Under article 2091 of the Civil Code of Quebec (the “C.C.Q.”), employers can terminate employment contracts of indeterminate length so long as the employee is given reasonable notice or an indemnity in lieu of reasonable notice. Under 2091 of the C.C.Q, what constitutes reasonable notice, or the amount of the indemnity owed, depends on the circumstances of each case, including the position held by the employee, the length of time they have been employed there, and the employee’s age.

However, what happens when an employment contract includes a clause that states that an employee is entitled to a specific amount as an indemnity in the event that their employment is terminated without cause? Which law applies – Quebec civil law or the law of the parties (i.e., the contract)?

To the detriment of the employer, the answer is that both can apply.

Structures Lamerain inc. c. Meloche, 2013 QCCS 1108 (“Structures Lamerain inc.”)

In Structures Lamerain inc., the plaintiffs were Alain and Yvan Meloche, two brothers who began working from a young age in their father’s steel structures company. Over 25 years of employment, the brother’s worked their way up to high level positions within the company. As explained by the Superior Court, in 2009, the company became insolvent. It filed a notice of intention under federal bankruptcy and insolvency law and, soon after, it negotiated a deal where most of its shares would be sold to another company.  As part of the deal, the brothers agreed to stay on with the company.

Their employment contracts contained the following liquidated damages clause:

“7. Termination of Employment

If, for whatever reason, the employment contract is terminated by Lamerain, the Employee will continue to receive every week during the twelve months (12) following the dismissal an amount equal to the salary he was receiving immediately before his employment was terminated; the sums paid represent liquidated damages for the termination”.

(Translation. Citations omitted.

The brothers were fired soon after the deal was finalized and Structures Lamerain inc. began paying the amount agreed to under the clause. The brothers later sued, claiming, among other things, that the indemnity provided by the clause was insufficient.

The Superior Court agreed with the brothers insofar as it found that, under article 2091 of the C.C.Q., they were entitled to more than 12 months indemnity. Taking the circumstances into account, including, the number of years the brothers worked for the company, their positions, their ability to find comparable employment, and the parties’ expectations in making the deal, the Superior Court found that the brothers were entitled to 18 months’ notice under the C.C.Q..

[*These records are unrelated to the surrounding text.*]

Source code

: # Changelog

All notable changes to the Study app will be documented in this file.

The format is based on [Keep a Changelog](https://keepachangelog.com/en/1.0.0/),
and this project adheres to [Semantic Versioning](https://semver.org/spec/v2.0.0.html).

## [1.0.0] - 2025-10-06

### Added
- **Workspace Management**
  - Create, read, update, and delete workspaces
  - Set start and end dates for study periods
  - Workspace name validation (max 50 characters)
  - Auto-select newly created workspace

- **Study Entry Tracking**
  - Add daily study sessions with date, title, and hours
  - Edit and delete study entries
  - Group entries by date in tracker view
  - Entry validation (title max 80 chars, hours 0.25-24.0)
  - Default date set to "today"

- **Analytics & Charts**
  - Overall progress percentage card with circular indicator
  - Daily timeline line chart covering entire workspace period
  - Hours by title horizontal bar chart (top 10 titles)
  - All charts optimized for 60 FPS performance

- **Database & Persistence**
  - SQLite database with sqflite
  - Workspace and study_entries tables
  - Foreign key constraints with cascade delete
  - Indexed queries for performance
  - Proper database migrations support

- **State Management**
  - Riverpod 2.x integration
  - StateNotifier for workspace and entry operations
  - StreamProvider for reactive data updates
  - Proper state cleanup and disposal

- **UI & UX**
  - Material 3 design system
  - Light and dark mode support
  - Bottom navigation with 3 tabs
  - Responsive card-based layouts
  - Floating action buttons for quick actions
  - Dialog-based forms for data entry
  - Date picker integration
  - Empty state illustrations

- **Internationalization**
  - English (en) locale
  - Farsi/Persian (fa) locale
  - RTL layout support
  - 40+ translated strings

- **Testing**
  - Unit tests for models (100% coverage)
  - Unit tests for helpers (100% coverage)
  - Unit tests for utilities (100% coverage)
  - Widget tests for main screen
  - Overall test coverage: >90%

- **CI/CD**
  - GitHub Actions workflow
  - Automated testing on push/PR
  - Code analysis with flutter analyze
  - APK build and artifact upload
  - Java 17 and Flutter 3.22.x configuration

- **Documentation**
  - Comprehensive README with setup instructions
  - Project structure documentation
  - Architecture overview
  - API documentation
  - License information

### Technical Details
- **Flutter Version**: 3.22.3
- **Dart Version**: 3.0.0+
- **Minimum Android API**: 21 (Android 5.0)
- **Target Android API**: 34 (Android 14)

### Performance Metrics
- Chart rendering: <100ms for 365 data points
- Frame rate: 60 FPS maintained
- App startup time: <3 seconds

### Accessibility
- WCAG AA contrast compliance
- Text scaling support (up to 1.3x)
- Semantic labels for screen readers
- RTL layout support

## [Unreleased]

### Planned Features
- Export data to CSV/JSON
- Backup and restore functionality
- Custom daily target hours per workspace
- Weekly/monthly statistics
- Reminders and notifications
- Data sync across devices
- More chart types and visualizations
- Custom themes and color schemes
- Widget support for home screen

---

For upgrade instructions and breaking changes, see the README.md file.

However, rather than nullifying the clause and simply applying civil law, the Superior Court decided that the brothers were entitled to a combination of the two: the brothers would receive the 12 months’ salary agreed to under the clause plus six months’ notice under civil law, for a total of 18 months.

Quebec Court of Appeal affirms mitigation exception

The Quebec Court of Appeal confirmed the Superior Court’s decision, which it held was justified under article 2092 of the C.C.Q., which states that, an “employee may not renounce his right to obtain an indemnity for any injury he suffers where insufficient notice of termination is given or where the manner of resiliation is abusive.”  The Court of Appeal held that this article is a public order provision, meaning that employees cannot contract out of it by agreeing to a lesser amount.

However, where the clause really backfired on the employer was with regards to the principle of mitigation of damages. The Superior Court ruled, and the Court of Appeal affirmed, that the Meloche brothers would only have to mitigate their damages during the additional six months awarded under civil law.

The Court of Appeal confirmed an exception to the rule that the indemnity owed by the employer under articles 2091 and 2092 of the C.C.Q. may be reduced to the extent that the employee mitigated (or could have mitigated) their damages.1 Under this exception, where a “minimum standard” is established by an employment contract for the amount of notice or indemnity that an employee is entitled to upon termination, and the employer does not require that this amount be reduced if the employee mitigates his damages, then the employer cannot claim a failure to mitigate damages to reduce this “minimum standard” in the event that a greater period or amount is awarded under civil law. The employer can only claim a failure to mitigate damages for any additional amount awarded under civil law.

Consequently, had Structures Lamerain inc. not included a damages clause in their employment contract, they would have also been able to demand that the brothers mitigate their damages during the first 12 month period.

Notice clauses should be drafted with caution

This decision serves as a warning to employers seeking to limit their liability through termination notice clauses in Quebec employment contracts. If they are used, such clauses must be drafted with caution. Clauses which are found to violate articles 2091 and 2092 of the CCQ may not be nullified by the court and may be considered in conjunction with an employees’ civil law entitlement.